Resetting a datepicker causes a jump, back to 1970
Opened this issue · 3 comments
I encountered this issue when I tried to add a clear button to the datepicker field, where the user can reset the input (the datepicker is used as a filter in a search function). Calling the datepicker's reset()
method will set the default panel to the current date, but clicking on the previous or next month button will bring up December 1969 and February 1970 respectively.
Reproduction:
Call the reset()
method of a default datepicker and then try to step to the previous or next month without selecting a date first.

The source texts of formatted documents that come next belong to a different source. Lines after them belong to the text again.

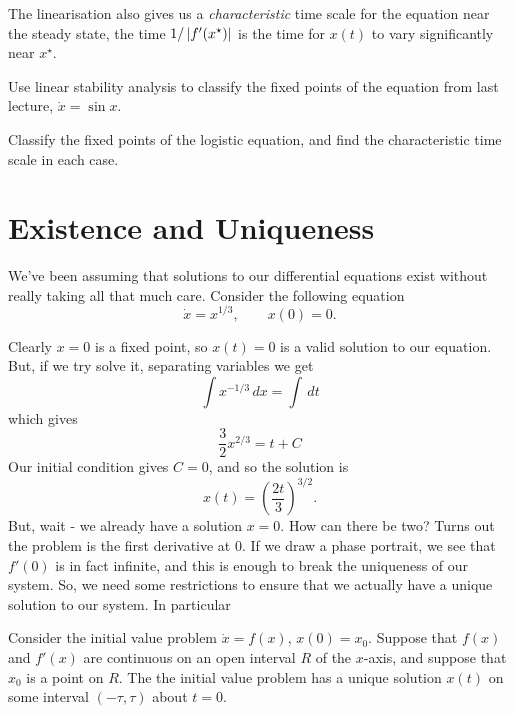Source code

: The linearisation also gives us a \emph{characteristic} time scale for the
equation near the steady state, the time $1/\left\lvert f'(x^\star)\right\rvert$ is the time
for $x(t)$ to vary significantly near $x^\star$.

\begin{example} Use linear stability analysis to classify the fixed points
    of the equation from last lecture, $\dot x = \sin x$.
\end{example}

\begin{example} Classify the fixed points of the logistic equation, and
    find the characteristic time scale in each case.
\end{example}

\section{Existence and Uniqueness}
We've been assuming that solutions to our differential equations exist
without really taking all that much care. Consider the following equation
\begin{equation*}
    \dot x = x^{1/3}, \qquad x(0) = 0.
\end{equation*}

Clearly $x = 0$ is a fixed point, so $x(t) = 0$ is a valid solution to our
equation. But, if we try solve it, separating variables we get
\begin{equation*}
    \int x^{-1/3}\,dx = \int\,dt
\end{equation*}
which gives
\begin{equation*}
    \frac{3}{2} x^{2/3} = t + C
\end{equation*}
Our initial condition gives $C = 0$, and so the solution is
\begin{equation*}
    x(t) = \left(\frac{2t}{3} \right)^{3/2}.
\end{equation*}
But, wait - we already have a solution $x = 0$. How can there be two? Turns
out the problem is the first derivative at $0$. If we draw a phase
portrait, we see that $f'(0)$ is in fact infinite, and this is enough to
break the uniqueness of our system. So, we need some restrictions to ensure
that we actually have a unique solution to our system. In particular
\begin{existenceuniqueness}
    Consider the initial value problem $\dot{x} = f(x)$, $x(0) = x_0$.
    Suppose that $f(x)$ and $f'(x)$ are continuous on an open interval $R$
    of the $x$-axis, and suppose that $x_0$ is a point on $R$. The the
    initial value problem has a unique solution $x(t)$ on some interval
    $(-\tau, \tau)$ about $t = 0$.
\end{existenceuniqueness}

It was a really strange and confusing behaviour so I started to track back the calling stack to find it's route. After debugging the behaviour in multiple scenarios
Here is what I found:
The reset()
method sets the this.date
variable to NULL
, and while the current date is used as a fallback in the NgDatepickerComponent
's init function (there is even a comment that indicates this: // this.date may be null after .reset(); fall back to current date.
), the this.date
variable does not get reassigned. After this if the user does not select a date value, just tries to step to the previous or next month then the prevMonth()
and nextMonth() functions will still use the NULL
value of this.date
. But the NULL
will be parsed as January 1970, and the subMonths()
and addMonths()
methods will return with December 1969 and February 1970, respectively.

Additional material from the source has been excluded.